One thing which seems to work is

  • rclone mkdir
  • sleep 60
  • rclone copy gdrive:
  • Continue with regular uploads

This behavior seems specific to Google Drive and for e.g Google Clould does have this issue. Also it does not seem to be because of the parallel uploads since we have seen this behavior even if we first upload a file before uploading the others in parallel.

Is this something which is a known issue with Google Drive ?

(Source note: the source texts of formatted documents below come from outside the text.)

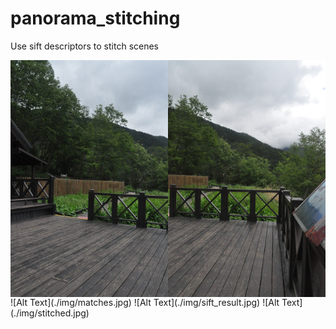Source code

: # panorama_stitching
Use sift descriptors to stitch scenes

<div style="display: flex;">
  <img src="./img/image1.jpg" alt="Image 1" style="width: 50%; object-fit: contain;">
  <img src="./img/image2.jpg" alt="Image 2" style="width: 50%; object-fit: contain;">
</div>
![Alt Text](./img/matches.jpg)
![Alt Text](./img/sift_result.jpg)
![Alt Text](./img/stitched.jpg)
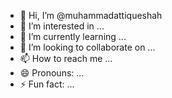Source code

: - 👋 Hi, I’m @muhammadattiqueshah
- 👀 I’m interested in ...
- 🌱 I’m currently learning ...
- 💞️ I’m looking to collaborate on ...
- 📫 How to reach me ...
- 😄 Pronouns: ...
- ⚡ Fun fact: ...

<!---
muhammadattiqueshah/muhammadattiqueshah is a ✨ special ✨ repository because its `README.md` (this file) appears on your GitHub profile.
You can click the Preview link to take a look at your changes.
--->
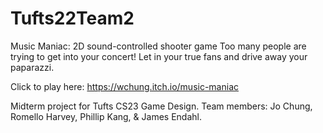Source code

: # Tufts22Team2
Music Maniac: 2D sound-controlled shooter game
Too many people are trying to get into your concert! Let in your true fans and drive away your paparazzi.

Click to play here: https://wchung.itch.io/music-maniac

Midterm project for Tufts CS23 Game Design. 
Team members: Jo Chung, Romello Harvey,  Phillip Kang, & James Endahl.
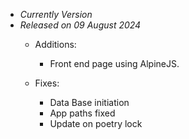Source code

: - *Currently Version*
- *Released on 09 August 2024*
    - Additions:
        - Front end page using AlpineJS.

    - Fixes:
        - Data Base initiation
        - App paths fixed
        - Update on poetry lock
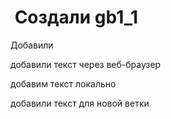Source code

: #  Создали gb1_1
Добавили

добавили текст через веб-браузер

добавим текст локально

добавили текст для новой ветки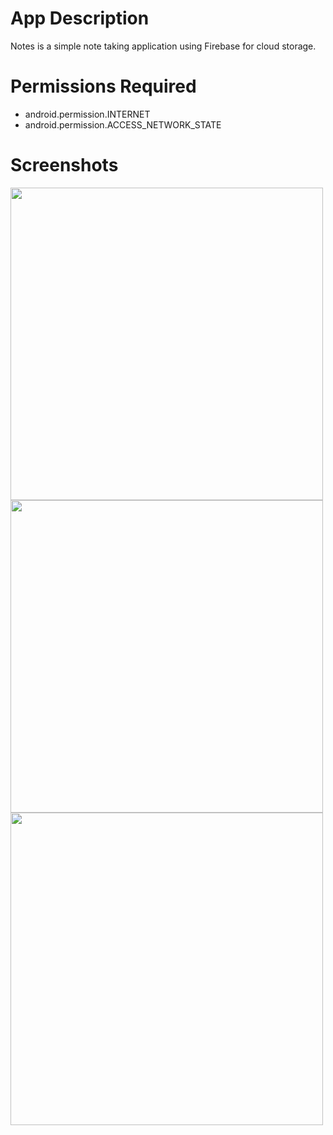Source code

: # App Description
Notes is a simple note taking application using Firebase for cloud storage.

# Permissions Required
* android.permission.INTERNET
* android.permission.ACCESS_NETWORK_STATE

# Screenshots
<img src="https://user-images.githubusercontent.com/58905033/116111814-9fd8df80-a6d4-11eb-8ab9-d4a29e71c042.jpg" height="500" />
<img src="https://user-images.githubusercontent.com/58905033/116123709-f815de80-a6e0-11eb-9dc9-7509c9c171da.jpg" height="500" />
<img src="https://user-images.githubusercontent.com/58905033/116123722-fc41fc00-a6e0-11eb-8c09-fc56e09c809d.jpg" height="500" />

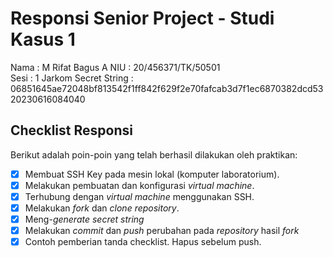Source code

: # Responsi Senior Project - Studi Kasus 1

Nama : M Rifat Bagus A
NIU : 20/456371/TK/50501  
Sesi : 1 Jarkom
Secret String : 06851645ae72048bf813542f1ff842f629f2e70fafcab3d7f1ec6870382dcd5320230616084040

## Checklist Responsi

Berikut adalah poin-poin yang telah berhasil dilakukan oleh praktikan:

- [x] Membuat SSH Key pada mesin lokal (komputer laboratorium).
- [x] Melakukan pembuatan dan konfigurasi _virtual machine_.
- [x] Terhubung dengan _virtual machine_ menggunakan SSH.
- [x] Melakukan _fork_ dan _clone_ _repository_.
- [x] Meng-_generate_ _secret string_
- [x] Melakukan _commit_ dan _push_ perubahan pada _repository_ hasil _fork_
- [x] Contoh pemberian tanda checklist. Hapus sebelum push.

Our rclone copy commands are issued as

rclone gdrive://

For example
rclone copy /tmp/GGG000S-20180823_122050/GGG000S.img.000001 gdrive:/GGG000S-20180823_122050/

Yes this is a known issue with Google Drive - see https://github.com/ncw/rclone/issues/28

It is something to do with eventual consistency on drive one thread creates the directory and the other tries to read the directory, doesn’t see it because of eventual consistency and creates another.

Because of this rclone has the rclone dedupe command which will fix duplicate files and directories for you with a variety of resolution strategies.

I noticed that even Google photos on android creates duplicate images on drive so it isn’t just rclone!

I think this behaviour is worse on TeamDrives - are you using one of those?

Issue is visible with any Google Drive.

Our problem is slightly different to issue #28 but most likely due to the same reason. We do not see multiple instances of the same file but just the directory. So some files are under one directory and the others are in another.

Is there something similar to a filesystem flush/sync which can help force sychronization ? ]

Does rclone dedupe have an option which just the first pass where its merges the directories and then exits.

On google drive? I don’t think so alas!

No, but it could quite easily. If you’d like to see that please make a new issue on github - maybe you could help implement it?